Death Cab for Cutie’s Walla Battles Homeland Security, Discovers Krautrock
Death Cab for Cutie can be forgiven for taking an abnormally long time working on the follow-up to 2005’s Plans. The usually prolific band maybe needed to take a breath after pumping out five studio albums in seven years. Or maybe the tardiness can be blamed on the U.S. government. More on that in the next paragraph. In an entry on his official blog, Death Cab guitarist Chris Walla says that the band is six songs into the new, Jack Kerouac-inspired album and “it’s pretty weird and pretty spectacular.” Walla cites one song as a “ten minute long Can jam,” a reference to the Krautrock pioneers, which does sound pretty weird and pretty spectacular. There might have been even more progress on the new album, however, had it not been for the U.S. Customs and Border Protection.

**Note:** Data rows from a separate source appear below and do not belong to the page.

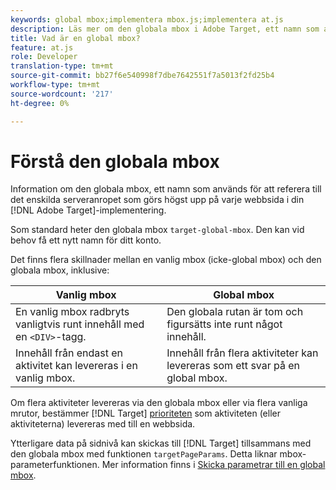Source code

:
 ```yaml
---
keywords: global mbox;implementera mbox.js;implementera at.js
description: Läs mer om den globala mbox i Adobe Target, ett namn som används för att referera till det enskilda serveranropet som gjordes högst upp på varje webbsida i Target-implementeringen.
title: Vad är en global mbox?
feature: at.js
role: Developer
translation-type: tm+mt
source-git-commit: bb27f6e540998f7dbe7642551f7a5013f2fd25b4
workflow-type: tm+mt
source-wordcount: '217'
ht-degree: 0%

---
```



# Förstå den globala mbox

Information om den globala mbox, ett namn som används för att referera till det enskilda serveranropet som görs högst upp på varje webbsida i din [!DNL Adobe Target]-implementering.

Som standard heter den globala mbox `target-global-mbox`. Den kan vid behov få ett nytt namn för ditt konto.

Det finns flera skillnader mellan en vanlig mbox (icke-global mbox) och den globala mbox, inklusive:

| Vanlig mbox | Global mbox |
|--- |--- |
| En vanlig mbox radbryts vanligtvis runt innehåll med en `<DIV>`-tagg. | Den globala rutan är tom och figursätts inte runt något innehåll. |
| Innehåll från endast en aktivitet kan levereras i en vanlig mbox. | Innehåll från flera aktiviteter kan levereras som ett svar på en global mbox. |

Om flera aktiviteter levereras via den globala mbox eller via flera vanliga mrutor, bestämmer [!DNL Target] [prioriteten](/help/c-activities/priority.md#concept_1780C11FEA57440499F0047DD6900E0F) som aktiviteten (eller aktiviteterna) levereras med till en webbsida.

Ytterligare data på sidnivå kan skickas till [!DNL Target] tillsammans med den globala mbox med funktionen `targetPageParams`. Detta liknar mbox-parameterfunktionen. Mer information finns i [Skicka parametrar till en global mbox](/help/c-implementing-target/c-implementing-target-for-client-side-web/t-mbox-download/c-understanding-global-mbox/pass-parameters-to-global-mbox.md#concept_33362A04146C4E3C8E7089B65F38B5E5).
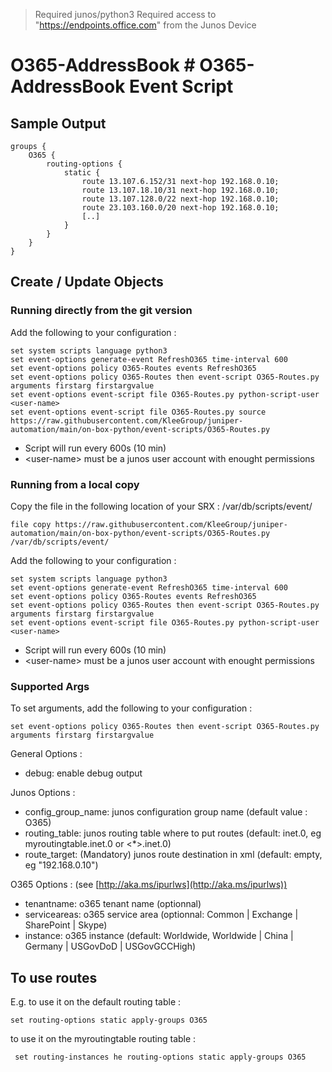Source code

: > Required junos/python3
> Required access to "https://endpoints.office.com" from the Junos Device

# O365-AddressBook # O365-AddressBook Event Script
## Sample Output
```
groups {
    O365 {
        routing-options {
            static {
                route 13.107.6.152/31 next-hop 192.168.0.10;
                route 13.107.18.10/31 next-hop 192.168.0.10;
                route 13.107.128.0/22 next-hop 192.168.0.10;
                route 23.103.160.0/20 next-hop 192.168.0.10;
                [..]
            }
        }
    }
}
```

## Create / Update Objects
### Running directly from the git version

Add the following to your configuration :
```
set system scripts language python3
set event-options generate-event RefreshO365 time-interval 600
set event-options policy O365-Routes events RefreshO365
set event-options policy O365-Routes then event-script O365-Routes.py arguments firstarg firstargvalue
set event-options event-script file O365-Routes.py python-script-user <user-name>
set event-options event-script file O365-Routes.py source https://raw.githubusercontent.com/KleeGroup/juniper-automation/main/on-box-python/event-scripts/O365-Routes.py
```
- Script will run every 600s (10 min)
- \<user-name\> must be a junos user account with enought permissions

### Running from a local copy

Copy the file in the following location of your SRX : /var/db/scripts/event/
```
file copy https://raw.githubusercontent.com/KleeGroup/juniper-automation/main/on-box-python/event-scripts/O365-Routes.py /var/db/scripts/event/
```

Add the following to your configuration :
```
set system scripts language python3
set event-options generate-event RefreshO365 time-interval 600
set event-options policy O365-Routes events RefreshO365
set event-options policy O365-Routes then event-script O365-Routes.py arguments firstarg firstargvalue
set event-options event-script file O365-Routes.py python-script-user <user-name>
```
- Script will run every 600s (10 min)
- \<user-name\> must be a junos user account with enought permissions

### Supported Args

To set arguments, add the following to your configuration :
```
set event-options policy O365-Routes then event-script O365-Routes.py arguments firstarg firstargvalue
```

General Options :
- debug: enable debug output

Junos Options :
- config_group_name: junos configuration group name (default value : O365)
- routing_table: junos routing table where to put routes (default: inet.0, eg myroutingtable.inet.0 or <*>.inet.0)
- route_target: (Mandatory) junos route destination in xml (default: empty, eg "<next-hop>192.168.0.10</next-hop>")

O365 Options : (see [http://aka.ms/ipurlws](http://aka.ms/ipurlws))
- tenantname: o365 tenant name (optionnal)
- serviceareas: o365 service area (optionnal: Common | Exchange | SharePoint | Skype)
- instance: o365 instance (default: Worldwide, Worldwide | China | Germany | USGovDoD | USGovGCCHigh)

## To use routes

E.g. to use it on the default routing table :
```
set routing-options static apply-groups O365
```

to use it on the myroutingtable routing table :
```
 set routing-instances he routing-options static apply-groups O365
```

For those who didn’t know, Walla recorded his upcoming solo album Field Manual in Vancouver. On September 19th, an employee at the British Columbian studio was to drive down to Seattle with the songs in order to get them mixed. The truncated version of a long, long story is that U.S. Customs seized the hard drive containing Walla’s songs because they were improperly declared at the border near Blaine, Washington. Evidently, hard drives give border cops the woolies. The hard drive underwent intense computer forensic scrutiny before being returned to the border checkpoint from whence it came (Walla has made water-boarding jokes about it), and has been sitting on a shelf at Peace Arch station for over a month. Walla says no government officials notified his people in that time (even though Homeland Security insists they made three phone calls to pick up the device).
If the drive is in a customs office in Washington State, how can the album still come out in January, you ask? Thank the miracle that is the mail. Hippowest, the studio handling the sessions, shipped Walla the mixes, giving him adequate time to listen to the tapes. It also made the hard drive sitting in the customs station unnecessary, unless some gutsy DCFC fan wants to bust in there and get a first listen to the unmixed solo songs of Chris Walla.